Pick out each line with the word "类似的包是" from the material that follows.

########################################

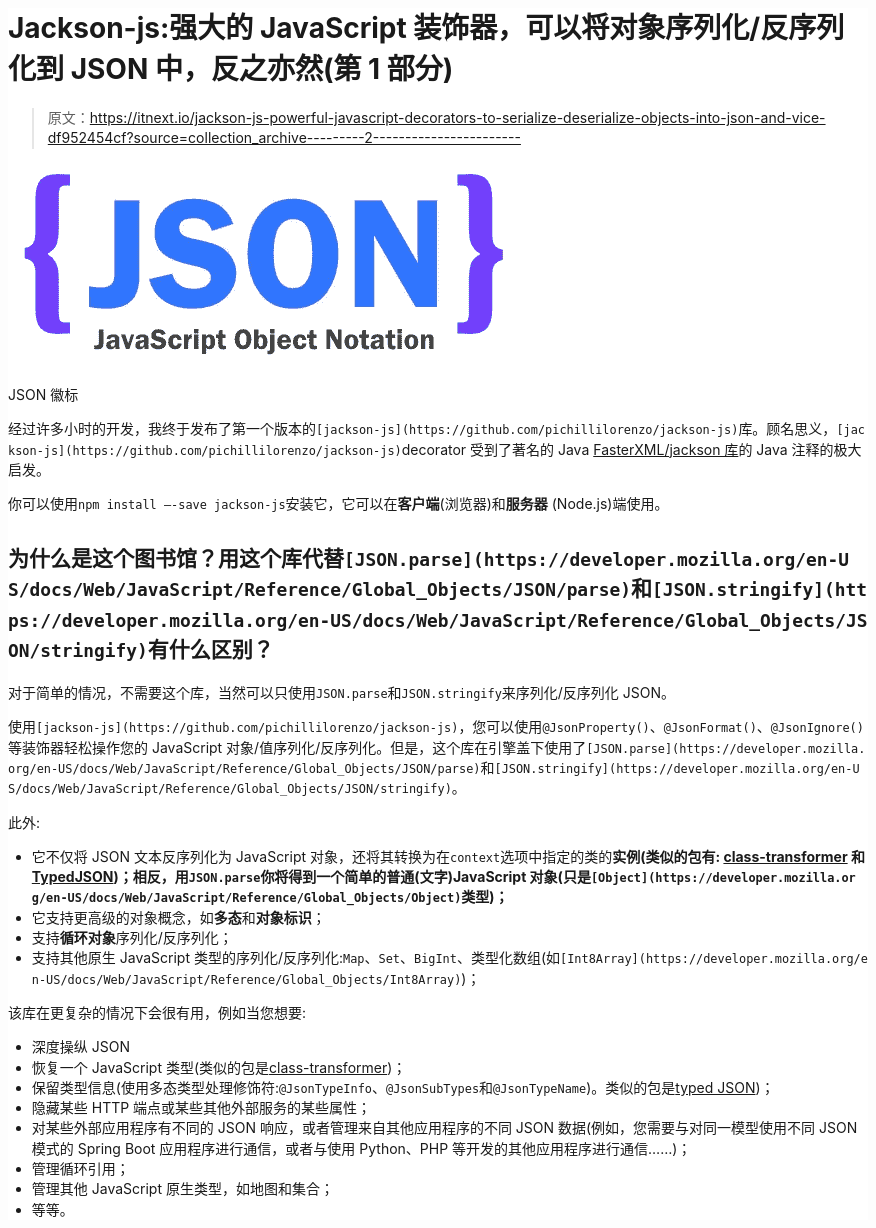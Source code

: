 # Jackson-js:强大的 JavaScript 装饰器，可以将对象序列化/反序列化到 JSON 中，反之亦然(第 1 部分)

> 原文：<https://itnext.io/jackson-js-powerful-javascript-decorators-to-serialize-deserialize-objects-into-json-and-vice-df952454cf?source=collection_archive---------2----------------------->

![](img/eb0745b9c8f02428bb8374ecd38d7bc2.png)

JSON 徽标

经过许多小时的开发，我终于发布了第一个版本的`[jackson-js](https://github.com/pichillilorenzo/jackson-js)`库。顾名思义，`[jackson-js](https://github.com/pichillilorenzo/jackson-js)`decorator 受到了著名的 Java [FasterXML/jackson 库](https://github.com/FasterXML/jackson)的 Java 注释的极大启发。

你可以使用`npm install —-save jackson-js`安装它，它可以在**客户端**(浏览器)和**服务器** (Node.js)端使用。

## 为什么是这个图书馆？用这个库代替`[JSON.parse](https://developer.mozilla.org/en-US/docs/Web/JavaScript/Reference/Global_Objects/JSON/parse)`和`[JSON.stringify](https://developer.mozilla.org/en-US/docs/Web/JavaScript/Reference/Global_Objects/JSON/stringify)`有什么区别？

对于简单的情况，不需要这个库，当然可以只使用`JSON.parse`和`JSON.stringify`来序列化/反序列化 JSON。

使用`[jackson-js](https://github.com/pichillilorenzo/jackson-js)`，您可以使用`@JsonProperty()`、`@JsonFormat()`、`@JsonIgnore()`等装饰器轻松操作您的 JavaScript 对象/值序列化/反序列化。但是，这个库在引擎盖下使用了`[JSON.parse](https://developer.mozilla.org/en-US/docs/Web/JavaScript/Reference/Global_Objects/JSON/parse)`和`[JSON.stringify](https://developer.mozilla.org/en-US/docs/Web/JavaScript/Reference/Global_Objects/JSON/stringify)`。

此外:

*   它不仅将 JSON 文本反序列化为 JavaScript 对象，还将其转换为在`context`选项中指定的类的**实例(类似的包有: [class-transformer](https://github.com/typestack/class-transformer) 和[TypedJSON](https://github.com/JohnWeisz/TypedJSON))；相反，用`JSON.parse`你将得到一个简单的普通(文字)JavaScript 对象(只是`[Object](https://developer.mozilla.org/en-US/docs/Web/JavaScript/Reference/Global_Objects/Object)`类型)；**
*   它支持更高级的对象概念，如**多态**和**对象标识**；
*   支持**循环对象**序列化/反序列化；
*   支持其他原生 JavaScript 类型的序列化/反序列化:`Map`、`Set`、`BigInt`、类型化数组(如`[Int8Array](https://developer.mozilla.org/en-US/docs/Web/JavaScript/Reference/Global_Objects/Int8Array)`)；

该库在更复杂的情况下会很有用，例如当您想要:

*   深度操纵 JSON
*   恢复一个 JavaScript 类型(类似的包是[class-transformer](https://github.com/typestack/class-transformer))；
*   保留类型信息(使用多态类型处理修饰符:`@JsonTypeInfo`、`@JsonSubTypes`和`@JsonTypeName`)。类似的包是[typed JSON](https://github.com/JohnWeisz/TypedJSON))；
*   隐藏某些 HTTP 端点或某些其他外部服务的某些属性；
*   对某些外部应用程序有不同的 JSON 响应，或者管理来自其他应用程序的不同 JSON 数据(例如，您需要与对同一模型使用不同 JSON 模式的 Spring Boot 应用程序进行通信，或者与使用 Python、PHP 等开发的其他应用程序进行通信……)；
*   管理循环引用；
*   管理其他 JavaScript 原生类型，如地图和集合；
*   等等。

########################################

■ **Worked solution**
*   恢复一个 JavaScript 类型(类似的包是[class-transformer](https://github.com/typestack/class-transformer))；
*   保留类型信息(使用多态类型处理修饰符:`@JsonTypeInfo`、`@JsonSubTypes`和`@JsonTypeName`)。类似的包是[typed JSON](https://github.com/JohnWeisz/TypedJSON))；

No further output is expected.